Hydroxylation of aromatic compounds

Considering that during mescaline biosynthesis, dopamine is hydroxylated to form 3,4,5-trihydroxy-β-phenyethylamine, the L. williamsii transcriptome was surveyed in order to identify homologs of some biochemically characterized plant enzymes capable of introducing the hydroxyl group (-OH) into aromatic compounds (reviewed in [40]), especially those whose substrate is an aromatic amino acid that contains a single benzene ring.

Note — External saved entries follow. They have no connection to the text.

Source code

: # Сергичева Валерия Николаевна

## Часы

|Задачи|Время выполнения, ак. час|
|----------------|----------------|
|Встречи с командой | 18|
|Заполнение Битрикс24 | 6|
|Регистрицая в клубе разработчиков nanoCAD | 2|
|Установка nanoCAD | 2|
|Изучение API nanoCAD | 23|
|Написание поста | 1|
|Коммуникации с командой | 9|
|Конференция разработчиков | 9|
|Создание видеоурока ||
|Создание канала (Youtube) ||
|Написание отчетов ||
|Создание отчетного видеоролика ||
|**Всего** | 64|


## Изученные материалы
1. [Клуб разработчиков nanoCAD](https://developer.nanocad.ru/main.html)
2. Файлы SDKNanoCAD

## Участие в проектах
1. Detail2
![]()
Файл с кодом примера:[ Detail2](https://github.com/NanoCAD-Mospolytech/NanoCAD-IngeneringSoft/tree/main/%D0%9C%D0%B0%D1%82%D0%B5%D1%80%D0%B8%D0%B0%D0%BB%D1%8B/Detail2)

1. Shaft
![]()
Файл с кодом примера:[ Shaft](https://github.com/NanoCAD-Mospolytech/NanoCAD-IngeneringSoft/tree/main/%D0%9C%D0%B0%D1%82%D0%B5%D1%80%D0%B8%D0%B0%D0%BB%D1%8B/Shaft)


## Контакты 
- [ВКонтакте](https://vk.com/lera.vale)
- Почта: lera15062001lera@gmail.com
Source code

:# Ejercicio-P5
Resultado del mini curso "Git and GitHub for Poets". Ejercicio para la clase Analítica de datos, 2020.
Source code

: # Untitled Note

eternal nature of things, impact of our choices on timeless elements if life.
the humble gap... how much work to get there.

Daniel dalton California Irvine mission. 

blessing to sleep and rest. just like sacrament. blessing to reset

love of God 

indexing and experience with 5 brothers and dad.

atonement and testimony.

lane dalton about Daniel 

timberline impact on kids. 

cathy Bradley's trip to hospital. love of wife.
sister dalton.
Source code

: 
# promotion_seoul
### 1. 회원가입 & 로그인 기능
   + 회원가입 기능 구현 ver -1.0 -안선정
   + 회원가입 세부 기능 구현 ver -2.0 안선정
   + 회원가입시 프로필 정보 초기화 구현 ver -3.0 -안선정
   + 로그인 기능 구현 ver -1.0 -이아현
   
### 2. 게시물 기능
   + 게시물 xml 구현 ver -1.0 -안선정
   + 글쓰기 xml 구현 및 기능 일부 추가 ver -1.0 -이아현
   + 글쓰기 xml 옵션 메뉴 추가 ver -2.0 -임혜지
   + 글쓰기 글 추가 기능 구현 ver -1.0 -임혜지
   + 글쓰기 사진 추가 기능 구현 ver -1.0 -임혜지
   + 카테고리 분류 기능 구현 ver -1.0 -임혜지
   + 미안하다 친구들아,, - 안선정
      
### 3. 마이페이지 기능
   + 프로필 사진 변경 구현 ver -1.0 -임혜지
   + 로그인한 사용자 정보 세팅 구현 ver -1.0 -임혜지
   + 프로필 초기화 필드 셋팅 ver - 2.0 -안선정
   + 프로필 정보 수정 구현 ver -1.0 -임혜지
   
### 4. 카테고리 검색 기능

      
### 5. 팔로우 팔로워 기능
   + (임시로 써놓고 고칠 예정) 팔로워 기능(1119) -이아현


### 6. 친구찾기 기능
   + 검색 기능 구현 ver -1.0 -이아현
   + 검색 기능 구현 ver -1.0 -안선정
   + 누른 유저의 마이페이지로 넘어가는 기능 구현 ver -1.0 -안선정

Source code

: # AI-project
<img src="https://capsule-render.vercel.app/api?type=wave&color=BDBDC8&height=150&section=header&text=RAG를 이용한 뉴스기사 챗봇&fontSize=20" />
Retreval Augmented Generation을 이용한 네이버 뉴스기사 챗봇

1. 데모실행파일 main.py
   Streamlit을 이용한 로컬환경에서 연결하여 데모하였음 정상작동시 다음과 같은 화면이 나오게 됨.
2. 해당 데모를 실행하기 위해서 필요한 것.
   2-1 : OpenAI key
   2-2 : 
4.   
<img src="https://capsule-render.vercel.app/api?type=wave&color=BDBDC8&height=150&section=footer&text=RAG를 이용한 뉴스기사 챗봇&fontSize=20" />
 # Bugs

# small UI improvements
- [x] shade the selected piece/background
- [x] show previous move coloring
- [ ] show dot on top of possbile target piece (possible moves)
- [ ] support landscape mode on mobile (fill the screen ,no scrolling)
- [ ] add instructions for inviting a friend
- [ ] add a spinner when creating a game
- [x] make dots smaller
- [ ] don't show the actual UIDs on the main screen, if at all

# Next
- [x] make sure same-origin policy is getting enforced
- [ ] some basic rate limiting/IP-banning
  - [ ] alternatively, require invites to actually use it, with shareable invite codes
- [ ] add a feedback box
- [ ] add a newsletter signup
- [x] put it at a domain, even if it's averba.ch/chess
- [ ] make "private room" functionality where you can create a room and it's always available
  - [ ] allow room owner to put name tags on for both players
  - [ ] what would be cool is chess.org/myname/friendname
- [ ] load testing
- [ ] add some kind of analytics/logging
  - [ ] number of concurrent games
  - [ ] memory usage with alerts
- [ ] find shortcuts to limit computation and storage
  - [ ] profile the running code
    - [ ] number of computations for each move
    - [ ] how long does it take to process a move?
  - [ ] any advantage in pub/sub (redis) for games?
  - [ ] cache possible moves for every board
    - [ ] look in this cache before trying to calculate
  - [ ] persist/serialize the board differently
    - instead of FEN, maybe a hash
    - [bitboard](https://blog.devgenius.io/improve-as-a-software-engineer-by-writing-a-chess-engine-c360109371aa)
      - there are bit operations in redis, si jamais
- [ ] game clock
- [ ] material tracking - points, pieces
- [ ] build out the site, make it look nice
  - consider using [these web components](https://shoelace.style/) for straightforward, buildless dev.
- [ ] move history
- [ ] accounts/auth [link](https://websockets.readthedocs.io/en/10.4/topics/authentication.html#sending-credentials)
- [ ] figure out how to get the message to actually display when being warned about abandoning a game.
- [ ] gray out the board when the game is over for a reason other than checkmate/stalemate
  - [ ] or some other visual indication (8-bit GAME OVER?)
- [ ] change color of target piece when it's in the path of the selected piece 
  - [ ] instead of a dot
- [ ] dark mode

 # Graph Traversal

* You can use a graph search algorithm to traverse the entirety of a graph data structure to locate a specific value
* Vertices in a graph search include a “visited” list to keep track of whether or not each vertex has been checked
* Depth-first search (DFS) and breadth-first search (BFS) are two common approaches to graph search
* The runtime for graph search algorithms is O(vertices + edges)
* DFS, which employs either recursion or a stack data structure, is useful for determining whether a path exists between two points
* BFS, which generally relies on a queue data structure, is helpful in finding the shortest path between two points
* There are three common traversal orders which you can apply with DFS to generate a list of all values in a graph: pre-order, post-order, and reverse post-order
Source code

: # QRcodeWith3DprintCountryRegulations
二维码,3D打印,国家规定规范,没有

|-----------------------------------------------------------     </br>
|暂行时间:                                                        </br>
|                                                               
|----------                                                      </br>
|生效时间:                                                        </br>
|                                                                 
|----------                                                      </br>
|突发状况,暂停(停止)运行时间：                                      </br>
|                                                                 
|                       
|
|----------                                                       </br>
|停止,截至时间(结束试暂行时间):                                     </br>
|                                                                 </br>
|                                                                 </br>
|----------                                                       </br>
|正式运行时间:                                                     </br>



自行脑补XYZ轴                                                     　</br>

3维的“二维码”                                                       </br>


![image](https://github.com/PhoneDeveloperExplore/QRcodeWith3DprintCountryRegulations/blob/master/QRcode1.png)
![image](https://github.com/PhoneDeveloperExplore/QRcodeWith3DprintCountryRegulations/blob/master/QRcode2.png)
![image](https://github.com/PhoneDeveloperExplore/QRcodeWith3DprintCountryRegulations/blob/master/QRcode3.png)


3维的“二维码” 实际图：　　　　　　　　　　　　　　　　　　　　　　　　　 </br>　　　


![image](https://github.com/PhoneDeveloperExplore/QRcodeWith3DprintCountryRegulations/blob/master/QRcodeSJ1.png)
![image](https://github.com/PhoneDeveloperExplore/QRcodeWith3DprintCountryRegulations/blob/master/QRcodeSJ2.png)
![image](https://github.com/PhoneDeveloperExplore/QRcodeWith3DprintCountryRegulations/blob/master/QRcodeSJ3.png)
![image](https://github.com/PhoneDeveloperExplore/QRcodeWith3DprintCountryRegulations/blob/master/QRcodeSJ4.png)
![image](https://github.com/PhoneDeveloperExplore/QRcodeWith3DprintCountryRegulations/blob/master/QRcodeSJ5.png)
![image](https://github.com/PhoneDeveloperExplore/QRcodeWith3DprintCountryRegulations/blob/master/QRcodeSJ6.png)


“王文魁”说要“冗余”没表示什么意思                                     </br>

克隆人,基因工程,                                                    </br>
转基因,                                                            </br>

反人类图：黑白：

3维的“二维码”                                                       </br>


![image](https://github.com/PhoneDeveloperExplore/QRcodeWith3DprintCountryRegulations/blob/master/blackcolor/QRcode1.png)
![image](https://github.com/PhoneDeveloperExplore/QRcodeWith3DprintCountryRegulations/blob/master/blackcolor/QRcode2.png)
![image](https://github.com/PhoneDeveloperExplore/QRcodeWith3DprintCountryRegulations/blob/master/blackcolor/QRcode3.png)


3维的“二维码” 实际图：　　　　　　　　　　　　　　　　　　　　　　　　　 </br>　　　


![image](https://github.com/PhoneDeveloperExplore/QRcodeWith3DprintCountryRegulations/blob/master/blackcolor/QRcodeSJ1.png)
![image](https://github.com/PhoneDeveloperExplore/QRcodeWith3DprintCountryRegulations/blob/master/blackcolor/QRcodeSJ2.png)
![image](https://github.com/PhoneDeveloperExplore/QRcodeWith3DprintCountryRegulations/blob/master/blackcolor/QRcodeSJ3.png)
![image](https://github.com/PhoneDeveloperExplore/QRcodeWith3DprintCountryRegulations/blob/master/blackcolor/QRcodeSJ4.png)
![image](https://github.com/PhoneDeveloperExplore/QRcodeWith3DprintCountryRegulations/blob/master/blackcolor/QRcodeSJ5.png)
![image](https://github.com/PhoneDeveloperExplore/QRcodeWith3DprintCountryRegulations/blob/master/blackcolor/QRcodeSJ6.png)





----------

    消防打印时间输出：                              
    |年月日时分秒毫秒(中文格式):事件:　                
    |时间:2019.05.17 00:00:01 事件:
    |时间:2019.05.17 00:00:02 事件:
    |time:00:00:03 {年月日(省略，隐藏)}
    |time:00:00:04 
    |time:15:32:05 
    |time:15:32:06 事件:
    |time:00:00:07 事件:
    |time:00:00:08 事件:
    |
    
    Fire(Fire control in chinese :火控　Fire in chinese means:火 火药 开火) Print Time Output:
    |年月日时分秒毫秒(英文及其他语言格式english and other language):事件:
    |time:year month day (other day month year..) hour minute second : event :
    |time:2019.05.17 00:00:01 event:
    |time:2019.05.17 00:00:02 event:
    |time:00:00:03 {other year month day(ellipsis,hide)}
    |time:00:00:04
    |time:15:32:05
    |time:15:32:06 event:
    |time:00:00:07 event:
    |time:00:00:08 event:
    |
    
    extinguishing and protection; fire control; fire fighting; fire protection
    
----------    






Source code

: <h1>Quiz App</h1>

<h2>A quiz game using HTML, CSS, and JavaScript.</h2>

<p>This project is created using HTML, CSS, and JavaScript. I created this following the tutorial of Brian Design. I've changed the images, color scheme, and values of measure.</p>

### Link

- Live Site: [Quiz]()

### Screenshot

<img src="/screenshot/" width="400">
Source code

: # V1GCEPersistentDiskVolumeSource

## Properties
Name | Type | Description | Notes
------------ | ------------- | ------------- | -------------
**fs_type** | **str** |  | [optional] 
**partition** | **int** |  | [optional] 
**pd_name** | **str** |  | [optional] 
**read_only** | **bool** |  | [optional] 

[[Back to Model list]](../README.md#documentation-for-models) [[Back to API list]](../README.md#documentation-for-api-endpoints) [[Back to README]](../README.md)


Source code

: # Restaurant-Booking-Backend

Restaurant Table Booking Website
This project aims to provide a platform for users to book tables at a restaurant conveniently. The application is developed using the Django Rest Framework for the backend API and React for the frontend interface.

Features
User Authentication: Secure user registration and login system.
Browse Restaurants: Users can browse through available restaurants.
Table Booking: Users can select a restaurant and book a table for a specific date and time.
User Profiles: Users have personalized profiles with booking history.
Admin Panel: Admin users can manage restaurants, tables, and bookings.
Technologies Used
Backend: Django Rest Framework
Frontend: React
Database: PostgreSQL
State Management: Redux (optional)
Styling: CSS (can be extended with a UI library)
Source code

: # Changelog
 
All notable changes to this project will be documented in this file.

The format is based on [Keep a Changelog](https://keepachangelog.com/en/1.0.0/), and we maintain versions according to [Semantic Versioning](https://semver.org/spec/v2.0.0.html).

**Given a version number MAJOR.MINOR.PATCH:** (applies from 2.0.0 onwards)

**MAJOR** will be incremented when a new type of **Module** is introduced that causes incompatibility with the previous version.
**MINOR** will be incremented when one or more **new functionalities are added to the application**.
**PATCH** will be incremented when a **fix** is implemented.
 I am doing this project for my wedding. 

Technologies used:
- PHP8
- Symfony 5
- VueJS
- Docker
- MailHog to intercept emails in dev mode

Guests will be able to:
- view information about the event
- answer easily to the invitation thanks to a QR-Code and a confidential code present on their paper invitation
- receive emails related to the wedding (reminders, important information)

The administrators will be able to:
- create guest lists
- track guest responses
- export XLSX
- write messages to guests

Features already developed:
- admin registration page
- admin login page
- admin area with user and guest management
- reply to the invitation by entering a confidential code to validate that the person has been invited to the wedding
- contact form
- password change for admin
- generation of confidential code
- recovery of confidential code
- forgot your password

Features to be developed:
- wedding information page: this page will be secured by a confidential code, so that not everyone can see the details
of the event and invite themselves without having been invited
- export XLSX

Polyphenol oxidases (PPO) catalyze the O-hydroxylation of monophenols (phenol molecules in which the benzene ring contains a single hydroxyl substituent) to O-diphenols (phenol molecules containing two hydroxyl substituents). They can also further catalyze the oxidation of O-diphenols to produce O-quinones [41]. Tyrosinases are bifunctional PPOs that catalyze the O-hydroxylation of monophenols and subsequent oxidation of O-diphenols to quinines [42]. Thus, tyrosinases accept both mono- and di-phenols as substrates. The hydroxylation ability of the enzyme is also referred to as cresolase or monophenolase activity [EC:1.14.18.1], and the oxidation ability as catecholase or diphenolase activity [EC:1.10.3.1]. The monophenolase activity of tyrosinases is known to be the initial rate-determining reaction [42, 43]. In tyrosinase-catalyzed reactions, molecular oxygen is used as an electron acceptor that is reduced to water. Tyrosinases and their corresponding genes have been characterized from various sources, including bacteria, fungi, plants and mammals [41, 44]. A sequence comparison of recently published tyrosinases reveals high heterogeneity concerning their length and overall identity. However, highly conserved regions among all tyrosinases can be found in the active site domain [44, 45]. The peyote unigene UN14261 was annotated as a homolog of Glycine max PPO (RefSeq accession number XP_003522849.1). A Motif/domain search revealed that a KFDV-containg PPO1 C-terminal domain (PF122143) can be identified in the translated sequence corresponding to this peyote unigene (Additional file 2: Figure S8 and Additional file 6). This domain family is found in association with the common central domain of tyrosinase (PF00264), and is typically between 138 and 152 amino acids in length. Even though the functional significance of these domains is not known, many members of this family are plant or plastid polyphenol oxidases with the highly conserved sequence motif KFDV, from which the name derives [46].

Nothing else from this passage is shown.